Thursday, January 8, 2009

California Dreaming

Over the past few years, I've realized that I don't really consider myself an American, any more than the average Scotsman considers himself British. I am an American, but foremost I'm a Californian. I understand deep in my soul the importance of water. I know how hard we need to fight to save our environment, our towns, signs of the past. I know that the soul of the land is the tough manzanita that re-sprouts after wildfires, not the redwood or the palm or the showy California poppy. I know the importance of basing one's diet on fresh fruits and vegetables. I know that the cardinal sins of human existence are social, environmental, and dietary rather than sexual.

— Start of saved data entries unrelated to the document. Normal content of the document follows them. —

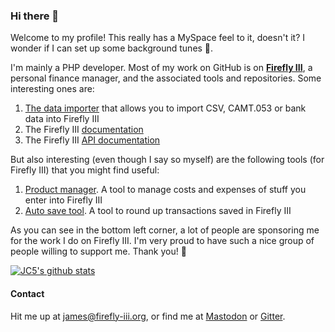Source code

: ### Hi there 👋

Welcome to my profile! This really has a MySpace feel to it, doesn't it? I wonder if I can set up some background tunes 🤔.

I'm mainly a PHP developer. Most of my work on GitHub is on **[Firefly III](https://github.com/firefly-iii)**, a personal finance manager, and the associated tools and repositories. Some interesting ones are:

1. [The data importer](https://github.com/firefly-iii/data-importer/) that allows you to import CSV, CAMT.053 or bank data into Firefly III
2. The Firefly III [documentation](https://github.com/firefly-iii/docs)
3. The Firefly III [API documentation](https://github.com/firefly-iii/api-docs/)

But also interesting (even though I say so myself) are the following tools (for Firefly III) that you might find useful:

1. [Product manager](https://github.com/JC5/product-manager). A tool to manage costs and expenses of stuff you enter into Firefly III
2. [Auto save tool](https://github.com/JC5/autosave). A tool to round up transactions saved in Firefly III

As you can see in the bottom left corner, a lot of people are sponsoring me for the work I do on Firefly III. I'm very proud to have such a nice group of people willing to support me. Thank you! :tada:

[![JC5's github stats](https://github-readme-stats.vercel.app/api?username=JC5)](https://github.com/anuraghazra/github-readme-stats)

#### Contact

Hit me up at [james@firefly-iii.org](james@firefly-iii.org), or find me at [Mastodon](https://fosstodon.org/@ff3) or [Gitter](https://app.gitter.im/#/room/#firefly-iii_firefly-iii:gitter.im).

I know that earthquakes aren't a big deal (except when they are), and that building codes are our friends. I know that snow belongs tidily in the Sierras instead of scattered willy-nilly all over the state. I know that the real seasonal variations are wet and dry, and that it never rains in the summertime. I know that farming requires irrigation. I know that every drop of water that sustains our cities comes from the snow in the mountains, and must be conserved.

I know that real trees are thousands of years old, can be 30-40 feet thick at the base, and that they can tower 400 feet in the air. I dream of climbing some of those trees like mountains and spending a night in their canopies. I know that real mountains are 10,000 or more feet tall and made of granite, while the ~5000' ones near the coast are more properly called hills.

I know that the ocean is large, wild, and cold, and that the sun sets over it. I swim in it anyway, even in January. Some places the ocean rides gently into beaches while other places it smashes into the mountains at the edge of the continent. I know what a microclimate is, and always dress accordingly.

I know the meaning of diversity: in the land, in the culture, in viewpoints, in the economy, in languages, in religion, in diet, in dress, in social mores. I know the costs and benefits of rapid growth and the struggle to create a meaningful, workable post-industrial society. I know that the state is large enough to embrace the Imperial Valley and The Land Behind the Orange Curtain as well as Berkeley, Marin, La Jolla, Garberville, and Eureka. It does not cause me the least bit of cognitive dissonance to put Spanish and English place names in the same sentence or to drive through neighborhoods where the store signs are in Cambodian or Vietnamese.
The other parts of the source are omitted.